> **Work to be completed**:
From the entries, copy out every line in which the word "after" is found.

[Extracted data entries]
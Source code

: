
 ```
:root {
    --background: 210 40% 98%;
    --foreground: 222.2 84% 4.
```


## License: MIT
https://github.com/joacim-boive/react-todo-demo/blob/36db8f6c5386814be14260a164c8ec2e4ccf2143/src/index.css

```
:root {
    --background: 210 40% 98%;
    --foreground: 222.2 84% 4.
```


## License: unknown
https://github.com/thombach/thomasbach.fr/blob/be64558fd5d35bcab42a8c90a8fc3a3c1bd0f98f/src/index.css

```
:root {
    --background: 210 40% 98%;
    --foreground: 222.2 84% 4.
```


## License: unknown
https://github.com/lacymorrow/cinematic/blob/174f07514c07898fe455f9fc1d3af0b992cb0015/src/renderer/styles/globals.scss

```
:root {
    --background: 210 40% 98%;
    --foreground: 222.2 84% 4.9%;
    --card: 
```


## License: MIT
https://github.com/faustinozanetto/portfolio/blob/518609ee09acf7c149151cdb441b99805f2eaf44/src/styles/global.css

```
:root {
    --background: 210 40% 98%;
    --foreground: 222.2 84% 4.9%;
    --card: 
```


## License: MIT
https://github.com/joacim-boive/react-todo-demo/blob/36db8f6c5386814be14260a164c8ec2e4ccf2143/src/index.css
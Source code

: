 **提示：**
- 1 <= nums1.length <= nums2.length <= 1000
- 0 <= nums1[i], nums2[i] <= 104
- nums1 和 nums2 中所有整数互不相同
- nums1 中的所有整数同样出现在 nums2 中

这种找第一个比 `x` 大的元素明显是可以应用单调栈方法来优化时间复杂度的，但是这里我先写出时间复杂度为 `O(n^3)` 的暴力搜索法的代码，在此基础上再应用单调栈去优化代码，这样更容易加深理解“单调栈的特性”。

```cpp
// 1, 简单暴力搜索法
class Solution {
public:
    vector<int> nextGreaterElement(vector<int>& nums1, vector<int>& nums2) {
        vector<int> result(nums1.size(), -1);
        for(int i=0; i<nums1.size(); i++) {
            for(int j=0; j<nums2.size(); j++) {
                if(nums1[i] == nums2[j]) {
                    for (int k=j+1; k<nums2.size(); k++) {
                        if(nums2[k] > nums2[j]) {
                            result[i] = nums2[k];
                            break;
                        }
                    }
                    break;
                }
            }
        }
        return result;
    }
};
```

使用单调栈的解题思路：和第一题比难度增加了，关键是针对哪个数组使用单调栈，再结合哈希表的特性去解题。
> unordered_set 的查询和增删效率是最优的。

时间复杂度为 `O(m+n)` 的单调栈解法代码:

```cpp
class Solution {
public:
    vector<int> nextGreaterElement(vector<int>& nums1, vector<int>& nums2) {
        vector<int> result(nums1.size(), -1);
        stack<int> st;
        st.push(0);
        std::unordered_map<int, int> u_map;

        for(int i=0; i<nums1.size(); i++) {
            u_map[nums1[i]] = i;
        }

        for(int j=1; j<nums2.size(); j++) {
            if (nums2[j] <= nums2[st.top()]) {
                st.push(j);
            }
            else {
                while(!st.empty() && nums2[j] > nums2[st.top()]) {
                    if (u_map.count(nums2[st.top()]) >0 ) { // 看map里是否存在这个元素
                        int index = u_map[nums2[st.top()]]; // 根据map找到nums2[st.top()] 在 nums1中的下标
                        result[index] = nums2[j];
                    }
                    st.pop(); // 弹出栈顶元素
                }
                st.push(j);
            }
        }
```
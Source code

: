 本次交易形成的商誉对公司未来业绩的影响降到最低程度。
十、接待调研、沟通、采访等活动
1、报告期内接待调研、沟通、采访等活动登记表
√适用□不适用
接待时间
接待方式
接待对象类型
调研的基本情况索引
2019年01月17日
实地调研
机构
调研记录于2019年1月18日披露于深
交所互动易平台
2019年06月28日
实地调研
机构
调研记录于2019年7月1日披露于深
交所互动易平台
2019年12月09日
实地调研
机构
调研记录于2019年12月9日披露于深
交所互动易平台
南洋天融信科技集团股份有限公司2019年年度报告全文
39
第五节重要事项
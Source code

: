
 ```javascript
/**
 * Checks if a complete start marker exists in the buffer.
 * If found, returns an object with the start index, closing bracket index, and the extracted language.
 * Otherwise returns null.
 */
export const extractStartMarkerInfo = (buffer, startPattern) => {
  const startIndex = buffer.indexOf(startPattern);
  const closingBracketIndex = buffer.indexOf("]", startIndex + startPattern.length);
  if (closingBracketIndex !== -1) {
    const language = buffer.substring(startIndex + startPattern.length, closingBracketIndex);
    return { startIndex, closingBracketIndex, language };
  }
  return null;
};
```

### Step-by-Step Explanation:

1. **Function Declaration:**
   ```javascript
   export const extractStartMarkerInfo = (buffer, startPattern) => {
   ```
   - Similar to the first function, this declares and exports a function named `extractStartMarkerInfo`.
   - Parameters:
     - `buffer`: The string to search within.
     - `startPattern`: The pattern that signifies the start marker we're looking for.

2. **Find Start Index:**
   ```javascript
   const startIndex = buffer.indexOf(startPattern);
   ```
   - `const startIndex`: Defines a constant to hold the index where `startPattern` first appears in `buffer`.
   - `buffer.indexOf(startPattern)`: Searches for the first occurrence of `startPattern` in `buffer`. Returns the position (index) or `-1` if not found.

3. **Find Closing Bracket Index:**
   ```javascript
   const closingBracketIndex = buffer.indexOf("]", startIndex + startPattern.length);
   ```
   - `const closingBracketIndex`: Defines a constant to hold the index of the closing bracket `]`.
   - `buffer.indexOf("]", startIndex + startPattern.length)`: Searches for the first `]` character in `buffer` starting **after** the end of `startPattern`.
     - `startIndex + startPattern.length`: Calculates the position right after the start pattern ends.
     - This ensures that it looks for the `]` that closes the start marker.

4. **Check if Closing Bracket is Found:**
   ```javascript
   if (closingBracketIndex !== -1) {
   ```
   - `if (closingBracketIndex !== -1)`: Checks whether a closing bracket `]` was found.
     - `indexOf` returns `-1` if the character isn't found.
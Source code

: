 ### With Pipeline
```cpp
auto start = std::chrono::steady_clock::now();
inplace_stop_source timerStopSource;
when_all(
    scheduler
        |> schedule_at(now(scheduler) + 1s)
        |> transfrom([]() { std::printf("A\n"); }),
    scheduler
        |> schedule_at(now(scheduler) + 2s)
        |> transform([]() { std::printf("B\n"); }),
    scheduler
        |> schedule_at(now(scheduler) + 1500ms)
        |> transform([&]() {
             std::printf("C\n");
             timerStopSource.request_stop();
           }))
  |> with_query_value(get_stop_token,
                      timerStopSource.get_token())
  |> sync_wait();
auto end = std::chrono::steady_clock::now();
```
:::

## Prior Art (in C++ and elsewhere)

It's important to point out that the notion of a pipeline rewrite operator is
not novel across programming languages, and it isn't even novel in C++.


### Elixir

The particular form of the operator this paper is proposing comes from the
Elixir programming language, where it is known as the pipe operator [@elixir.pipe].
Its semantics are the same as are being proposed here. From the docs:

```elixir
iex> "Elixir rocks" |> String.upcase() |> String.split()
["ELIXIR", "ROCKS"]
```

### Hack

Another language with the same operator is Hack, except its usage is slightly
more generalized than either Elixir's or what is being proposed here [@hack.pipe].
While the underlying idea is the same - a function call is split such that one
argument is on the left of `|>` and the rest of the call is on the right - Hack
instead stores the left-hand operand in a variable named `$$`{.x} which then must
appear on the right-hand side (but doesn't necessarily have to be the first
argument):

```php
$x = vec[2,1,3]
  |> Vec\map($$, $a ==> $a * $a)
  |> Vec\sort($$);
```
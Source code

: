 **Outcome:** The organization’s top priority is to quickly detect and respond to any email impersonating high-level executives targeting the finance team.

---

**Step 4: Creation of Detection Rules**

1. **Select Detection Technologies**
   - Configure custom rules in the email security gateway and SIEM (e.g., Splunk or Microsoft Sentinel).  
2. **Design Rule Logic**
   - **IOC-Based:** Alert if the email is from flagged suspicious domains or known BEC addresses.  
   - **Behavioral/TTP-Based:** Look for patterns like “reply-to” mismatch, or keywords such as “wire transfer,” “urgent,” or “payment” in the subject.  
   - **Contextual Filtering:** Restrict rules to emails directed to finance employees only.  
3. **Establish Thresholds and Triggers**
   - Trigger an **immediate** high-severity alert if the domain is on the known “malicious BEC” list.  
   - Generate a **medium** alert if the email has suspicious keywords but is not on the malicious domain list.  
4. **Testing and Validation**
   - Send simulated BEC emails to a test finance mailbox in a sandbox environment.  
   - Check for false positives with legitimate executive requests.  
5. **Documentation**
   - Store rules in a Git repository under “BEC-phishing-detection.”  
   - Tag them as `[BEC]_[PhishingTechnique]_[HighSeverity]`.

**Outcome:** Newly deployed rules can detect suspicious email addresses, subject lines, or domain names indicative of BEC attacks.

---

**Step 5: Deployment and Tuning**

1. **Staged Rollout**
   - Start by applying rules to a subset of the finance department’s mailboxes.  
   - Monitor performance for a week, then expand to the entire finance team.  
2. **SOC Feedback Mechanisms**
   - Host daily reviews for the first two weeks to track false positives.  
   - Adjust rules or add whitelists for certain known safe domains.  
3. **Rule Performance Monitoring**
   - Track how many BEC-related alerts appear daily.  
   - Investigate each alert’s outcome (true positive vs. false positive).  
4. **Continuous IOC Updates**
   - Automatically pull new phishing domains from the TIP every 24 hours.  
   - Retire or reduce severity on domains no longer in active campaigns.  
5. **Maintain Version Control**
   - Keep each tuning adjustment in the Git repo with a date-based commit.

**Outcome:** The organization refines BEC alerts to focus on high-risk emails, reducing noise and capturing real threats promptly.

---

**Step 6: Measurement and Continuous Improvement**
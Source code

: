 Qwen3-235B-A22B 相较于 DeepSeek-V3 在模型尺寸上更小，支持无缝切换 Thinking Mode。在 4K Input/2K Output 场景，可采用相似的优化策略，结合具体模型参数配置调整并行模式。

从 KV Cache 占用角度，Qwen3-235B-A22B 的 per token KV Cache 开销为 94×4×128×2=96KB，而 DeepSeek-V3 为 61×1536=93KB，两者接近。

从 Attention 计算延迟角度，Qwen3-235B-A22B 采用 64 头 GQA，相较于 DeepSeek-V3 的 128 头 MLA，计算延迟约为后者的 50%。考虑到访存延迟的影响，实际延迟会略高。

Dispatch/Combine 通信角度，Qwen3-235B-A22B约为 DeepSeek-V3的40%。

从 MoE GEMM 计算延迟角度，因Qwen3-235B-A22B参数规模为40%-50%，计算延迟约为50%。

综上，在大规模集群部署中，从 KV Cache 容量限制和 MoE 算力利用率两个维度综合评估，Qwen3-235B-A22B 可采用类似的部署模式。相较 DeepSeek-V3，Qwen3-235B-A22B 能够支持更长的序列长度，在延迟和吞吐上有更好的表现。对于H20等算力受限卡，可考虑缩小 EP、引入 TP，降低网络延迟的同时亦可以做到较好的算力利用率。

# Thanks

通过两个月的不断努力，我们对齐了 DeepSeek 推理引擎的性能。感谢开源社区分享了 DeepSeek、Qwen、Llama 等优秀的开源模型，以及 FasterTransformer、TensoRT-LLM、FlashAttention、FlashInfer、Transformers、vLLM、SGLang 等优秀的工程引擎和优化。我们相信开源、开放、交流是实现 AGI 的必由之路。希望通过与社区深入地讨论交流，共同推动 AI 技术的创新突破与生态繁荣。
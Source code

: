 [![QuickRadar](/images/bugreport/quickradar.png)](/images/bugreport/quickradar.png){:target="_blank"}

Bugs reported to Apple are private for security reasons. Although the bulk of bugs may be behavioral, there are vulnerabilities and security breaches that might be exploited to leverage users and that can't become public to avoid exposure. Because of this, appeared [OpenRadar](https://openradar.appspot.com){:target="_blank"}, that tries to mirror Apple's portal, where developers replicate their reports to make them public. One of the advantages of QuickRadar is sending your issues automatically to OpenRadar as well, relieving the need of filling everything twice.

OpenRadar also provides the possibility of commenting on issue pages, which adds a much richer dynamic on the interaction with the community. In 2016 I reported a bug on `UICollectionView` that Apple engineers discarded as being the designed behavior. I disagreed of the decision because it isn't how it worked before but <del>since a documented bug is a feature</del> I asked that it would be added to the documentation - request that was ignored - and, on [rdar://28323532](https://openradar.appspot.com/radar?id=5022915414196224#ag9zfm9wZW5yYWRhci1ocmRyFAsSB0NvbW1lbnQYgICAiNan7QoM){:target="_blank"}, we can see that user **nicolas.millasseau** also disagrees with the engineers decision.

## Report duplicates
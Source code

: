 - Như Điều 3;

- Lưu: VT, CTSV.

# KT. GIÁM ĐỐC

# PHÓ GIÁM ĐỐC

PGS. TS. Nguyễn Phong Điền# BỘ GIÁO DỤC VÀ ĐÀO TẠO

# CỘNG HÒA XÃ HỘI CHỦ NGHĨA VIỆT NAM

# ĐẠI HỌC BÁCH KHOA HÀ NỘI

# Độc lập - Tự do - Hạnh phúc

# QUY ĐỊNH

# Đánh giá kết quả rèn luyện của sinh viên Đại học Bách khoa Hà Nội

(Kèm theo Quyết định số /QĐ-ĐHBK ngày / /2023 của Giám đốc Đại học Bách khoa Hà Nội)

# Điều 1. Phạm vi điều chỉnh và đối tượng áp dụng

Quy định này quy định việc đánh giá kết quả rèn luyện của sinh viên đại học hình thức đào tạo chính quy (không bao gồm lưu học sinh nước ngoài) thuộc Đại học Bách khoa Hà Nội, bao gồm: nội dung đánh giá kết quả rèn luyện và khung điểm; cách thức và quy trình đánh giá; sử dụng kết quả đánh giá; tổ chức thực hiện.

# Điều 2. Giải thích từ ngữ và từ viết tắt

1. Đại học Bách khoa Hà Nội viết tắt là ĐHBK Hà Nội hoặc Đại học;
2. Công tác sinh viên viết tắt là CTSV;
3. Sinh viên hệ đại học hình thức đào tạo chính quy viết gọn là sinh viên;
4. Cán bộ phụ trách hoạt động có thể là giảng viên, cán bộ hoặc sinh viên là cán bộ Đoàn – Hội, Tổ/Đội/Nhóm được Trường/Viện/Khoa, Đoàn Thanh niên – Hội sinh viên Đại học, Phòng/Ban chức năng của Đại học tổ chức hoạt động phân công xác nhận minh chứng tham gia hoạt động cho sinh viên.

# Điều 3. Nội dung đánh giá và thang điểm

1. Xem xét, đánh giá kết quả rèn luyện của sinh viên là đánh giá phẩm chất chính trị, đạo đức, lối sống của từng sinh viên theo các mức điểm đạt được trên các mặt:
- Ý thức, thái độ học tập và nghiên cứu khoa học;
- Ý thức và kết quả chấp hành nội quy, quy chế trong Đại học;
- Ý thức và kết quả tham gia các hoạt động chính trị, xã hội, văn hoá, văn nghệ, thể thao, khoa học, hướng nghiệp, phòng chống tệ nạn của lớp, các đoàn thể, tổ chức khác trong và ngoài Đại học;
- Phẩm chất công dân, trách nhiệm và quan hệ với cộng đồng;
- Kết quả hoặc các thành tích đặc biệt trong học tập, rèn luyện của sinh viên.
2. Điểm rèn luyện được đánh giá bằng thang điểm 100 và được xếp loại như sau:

> **Your response**:
   - `buffer.indexOf("]", startIndex + startPattern.length)`: Searches for the first `]` character in `buffer` starting **after** the end of `startPattern`.
     - `startIndex + startPattern.length`: Calculates the position right after the start pattern ends.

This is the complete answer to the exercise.